Top dog in hard drive units

Western Digital reported a stonking first 2010 quarter yesterday, with record revenues and unit shipments, passing Seagate in drive unit production numbers for the first time.

Revenues for the quarter were $2.6bn, 66 per cent up or a billion dollars higher than the year-ago quarter. Net income was $400m, a massive jump from the $50m earned a year ago. WD made 51.1 million hard drives, almost 20 million more than the year-ago quarter's 31.6 million. This was a 62 per cent increase year-on-year and three per cent sequentially.

Western Digital exceeded Seagate's 50.3 million units after a long quarterly catch-up in production number terms. Seagate is still bigger than WD in market capitalisation terms - $9.83bn vs $9.30bn - but that measure looks likely to swing the other way if WD sustains its unit production numbers lead and builds its enterprise hard drive market sales faster than Seagate.

CEO and president John Coyne said the overall demand for hard disk drives (HDD) in the quarter was higher than the firm anticipated, confirming the view that the storage recession is over.

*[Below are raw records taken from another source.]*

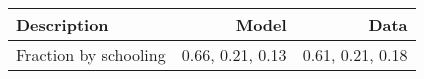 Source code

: \begin{tabular}{lrr}
\hline
Description & Model  & Data  \\ 
\hline
Fraction by schooling & 0.66, 0.21, 0.13  & 0.61, 0.21, 0.18  \\ 
\hline
\end{tabular}%
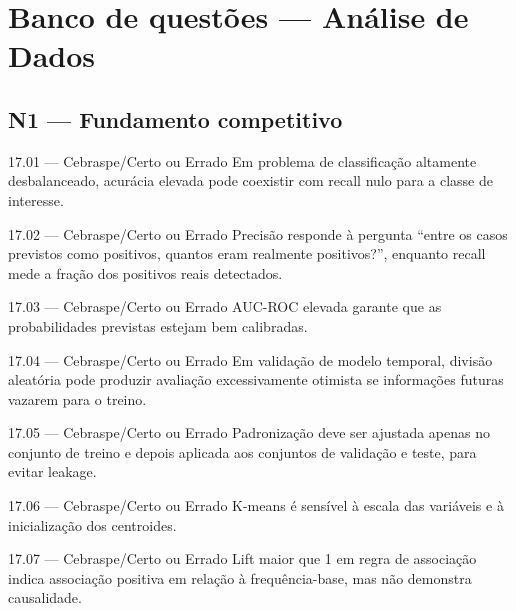 \section{Banco de questões — Análise de Dados}

\subsection*{N1 — Fundamento competitivo}

\begin{questao}{ 17.01 — Cebraspe/Certo ou Errado}
Em problema de classificação altamente desbalanceado, acurácia elevada pode coexistir com recall nulo para a classe de interesse.
\end{questao}

\begin{questao}{ 17.02 — Cebraspe/Certo ou Errado}
Precisão responde à pergunta ``entre os casos previstos como positivos, quantos eram realmente positivos?'', enquanto recall mede a fração dos positivos reais detectados.
\end{questao}

\begin{questao}{ 17.03 — Cebraspe/Certo ou Errado}
AUC-ROC elevada garante que as probabilidades previstas estejam bem calibradas.
\end{questao}

\begin{questao}{ 17.04 — Cebraspe/Certo ou Errado}
Em validação de modelo temporal, divisão aleatória pode produzir avaliação excessivamente otimista se informações futuras vazarem para o treino.
\end{questao}

\begin{questao}{ 17.05 — Cebraspe/Certo ou Errado}
Padronização deve ser ajustada apenas no conjunto de treino e depois aplicada aos conjuntos de validação e teste, para evitar leakage.
\end{questao}

\begin{questao}{ 17.06 — Cebraspe/Certo ou Errado}
K-means é sensível à escala das variáveis e à inicialização dos centroides.
\end{questao}

\begin{questao}{ 17.07 — Cebraspe/Certo ou Errado}
Lift maior que 1 em regra de associação indica associação positiva em relação à frequência-base, mas não demonstra causalidade.
\end{questao}

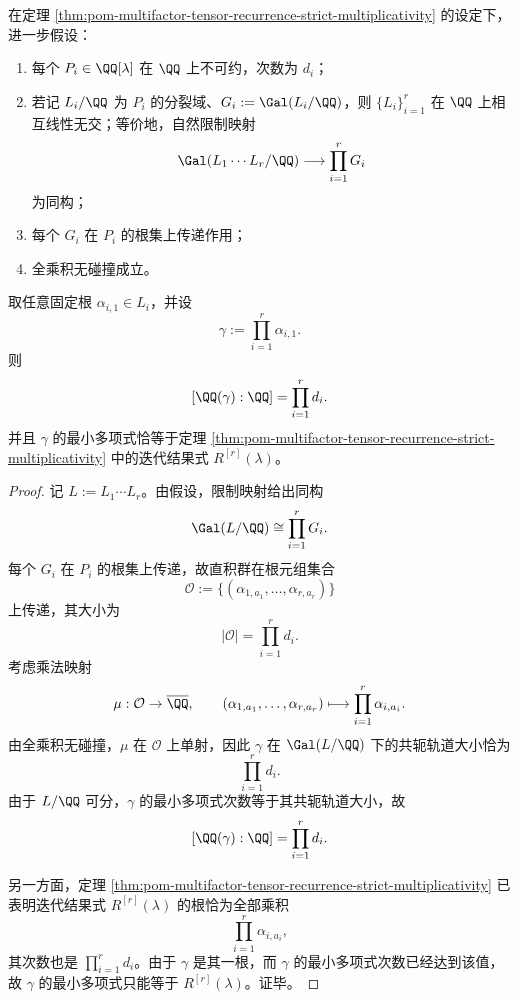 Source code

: \begin{theorem}\label{thm:pom-tensor-product-root-galois-degree-rigidity}
在定理 \ref{thm:pom-multifactor-tensor-recurrence-strict-multiplicativity} 的设定下，进一步假设：
\begin{enumerate}
  \item 每个 \(P_i\in\QQ[\lambda]\) 在 \(\QQ\) 上不可约，次数为 \(d_i\)；
  \item 若记 \(L_i/\QQ\) 为 \(P_i\) 的分裂域、\(G_i:=\Gal(L_i/\QQ)\)，则 \(\{L_i\}_{i=1}^{r}\) 在 \(\QQ\) 上相互线性无交；等价地，自然限制映射
  \[
  \Gal(L_1\cdots L_r/\QQ)\longrightarrow \prod_{i=1}^{r}G_i
  \]
  为同构；
  \item 每个 \(G_i\) 在 \(P_i\) 的根集上传递作用；
  \item 全乘积无碰撞成立。
\end{enumerate}
取任意固定根 \(\alpha_{i,1}\in L_i\)，并设
\[
\gamma:=\prod_{i=1}^{r}\alpha_{i,1}.
\]
则
\[
[\QQ(\gamma):\QQ]=\prod_{i=1}^{r}d_i.
\]
并且 \(\gamma\) 的最小多项式恰等于定理
\ref{thm:pom-multifactor-tensor-recurrence-strict-multiplicativity}
中的迭代结果式 \(R^{[r]}(\lambda)\)。
\end{theorem}
\begin{proof}
记 \(L:=L_1\cdots L_r\)。由假设，限制映射给出同构
\[
\Gal(L/\QQ)\cong \prod_{i=1}^{r}G_i.
\]
每个 \(G_i\) 在 \(P_i\) 的根集上传递，故直积群在根元组集合
\[
\mathcal O
:=
\{(\alpha_{1,a_1},\dots,\alpha_{r,a_r})\}
\]
上传递，其大小为
\[
|\mathcal O|=\prod_{i=1}^{r}d_i.
\]
考虑乘法映射
\[
\mu:\mathcal O\to \overline{\QQ},
\qquad
(\alpha_{1,a_1},\dots,\alpha_{r,a_r})
\longmapsto
\prod_{i=1}^{r}\alpha_{i,a_i}.
\]
由全乘积无碰撞，\(\mu\) 在 \(\mathcal O\) 上单射，因此 \(\gamma\) 在 \(\Gal(L/\QQ)\) 下的共轭轨道大小恰为
\[
\prod_{i=1}^{r}d_i.
\]
由于 \(L/\QQ\) 可分，\(\gamma\) 的最小多项式次数等于其共轭轨道大小，故
\[
[\QQ(\gamma):\QQ]=\prod_{i=1}^{r}d_i.
\]

另一方面，定理
\ref{thm:pom-multifactor-tensor-recurrence-strict-multiplicativity}
已表明迭代结果式 \(R^{[r]}(\lambda)\) 的根恰为全部乘积
\[
\prod_{i=1}^{r}\alpha_{i,a_i},
\]
其次数也是 \(\prod_{i=1}^{r}d_i\)。由于 \(\gamma\) 是其一根，而 \(\gamma\) 的最小多项式次数已经达到该值，故 \(\gamma\) 的最小多项式只能等于 \(R^{[r]}(\lambda)\)。证毕。
\end{proof}

\endinput
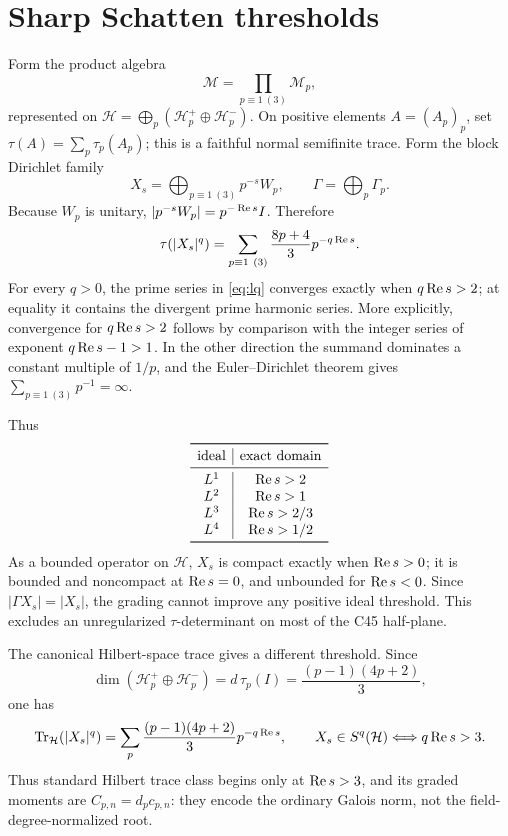 \section{Sharp Schatten thresholds}

Form the product algebra
\[
 \mathcal M=\prod_{p\equiv1\ (3)}\mathcal M_p,
\]
represented on
$\mathcal H=\bigoplus_p(\mathcal H_p^+\oplus\mathcal H_p^-)$.  On positive
elements $A=(A_p)_p$, set $\tau(A)=\sum_p\tau_p(A_p)$; this is a faithful
normal semifinite trace.  Form the block Dirichlet family
\[
 X_s=\bigoplus_{p\equiv1\ (3)}p^{-s}W_p,
 \qquad \Gamma=\bigoplus_p\Gamma_p.
\]
Because $W_p$ is unitary, $|p^{-s}W_p|=p^{-\RePart s}I$.  Therefore
\begin{equation}\label{eq:lq}
 \tau(|X_s|^q)
 =\sum_{p\equiv1\ (3)}\frac{8p+4}{3}p^{-q\RePart s}.
\end{equation}
For every $q>0$, the prime series in \eqref{eq:lq} converges exactly when
$q\RePart s>2$; at equality it contains the divergent prime harmonic series.
More explicitly, convergence for $q\RePart s>2$ follows by comparison with
the integer series of exponent $q\RePart s-1>1$.  In the other direction the
summand dominates a constant multiple of $1/p$, and the Euler--Dirichlet
theorem gives $\sum_{p\equiv1\ (3)}p^{-1}=\infty$.

Thus
\[
\begin{array}{c|c}
\toprule
\text{ideal}&\text{exact domain}\\
\midrule
L^1&\RePart s>2\\
L^2&\RePart s>1\\
L^3&\RePart s>2/3\\
L^4&\RePart s>1/2\\
\bottomrule
\end{array}
\]
As a bounded operator on $\mathcal H$, $X_s$ is compact exactly when
$\RePart s>0$; it is bounded and noncompact at $\RePart s=0$, and unbounded
for $\RePart s<0$.  Since $|\Gamma X_s|=|X_s|$, the grading cannot improve
any positive ideal threshold.  This excludes an unregularized
$\tau$-determinant on most of the C45 half-plane.

The canonical Hilbert-space trace gives a different threshold.  Since
\[
 \dim(\mathcal H_p^+\oplus\mathcal H_p^-)
 =d\,\tau_p(I)=\frac{(p-1)(4p+2)}3,
\]
one has
\[
 \Tr_{\mathcal H}(|X_s|^q)
 =\sum_p\frac{(p-1)(4p+2)}3p^{-q\RePart s},
 \qquad X_s\in S^q(\mathcal H)\Longleftrightarrow q\RePart s>3.
\]
Thus standard Hilbert trace class begins only at $\RePart s>3$, and its
graded moments are $C_{p,n}=d_pc_{p,n}$: they encode the ordinary Galois norm,
not the field-degree-normalized root.
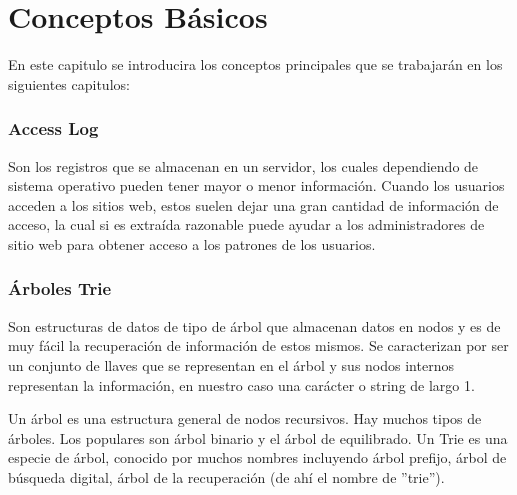 \chapter[Conceptos Básicos]{Conceptos Básicos}
\label{ch:Conceptos-Basicos}





En este capitulo se introducira los conceptos principales que se trabajarán en los siguientes capitulos:




\subsection{Access Log}

Son los registros que se almacenan en un servidor, los cuales dependiendo de sistema operativo pueden tener mayor o menor información. Cuando los usuarios acceden a los sitios web, estos  suelen dejar una gran cantidad de información de acceso, la cual si es extraída razonable puede ayudar a los administradores de sitio web para obtener acceso a los patrones de los usuarios. 


\subsection{Árboles Trie}



Son estructuras de datos de tipo de árbol que almacenan datos en nodos y es de muy fácil la recuperación de información de estos mismos. Se caracterizan por ser un conjunto de llaves que se representan en el árbol y sus nodos internos representan la información, en nuestro caso una carácter o string de largo 1. 

Un árbol es una estructura general de nodos recursivos. Hay muchos tipos de árboles. Los populares son árbol binario y el árbol de equilibrado. Un Trie es una especie de árbol, conocido por muchos nombres incluyendo árbol prefijo, árbol de búsqueda digital, árbol de la recuperación (de ahí el nombre de ''trie'').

He's confident about the rest of the year, saying, "We believe that calendar year 2010 will be an extremely strong year for storage," and he expects next quarter's revenue to be in the range $2.48bn-$2.58bn.

Coyne is very pleased with WD being the largest shipper of hard drives in the world but says there's a long way to go to have the largest revenue in the HDD business.

In the earnings call, he said that WD is committed to broadening its enterprise HDD product line and building on its 10,000 SAS drive entry product - a multi-year endeavour.

He was asked if tablets like the iPad with their use of flash would affect the HDD industry and that PC manufacturers would move more to flash.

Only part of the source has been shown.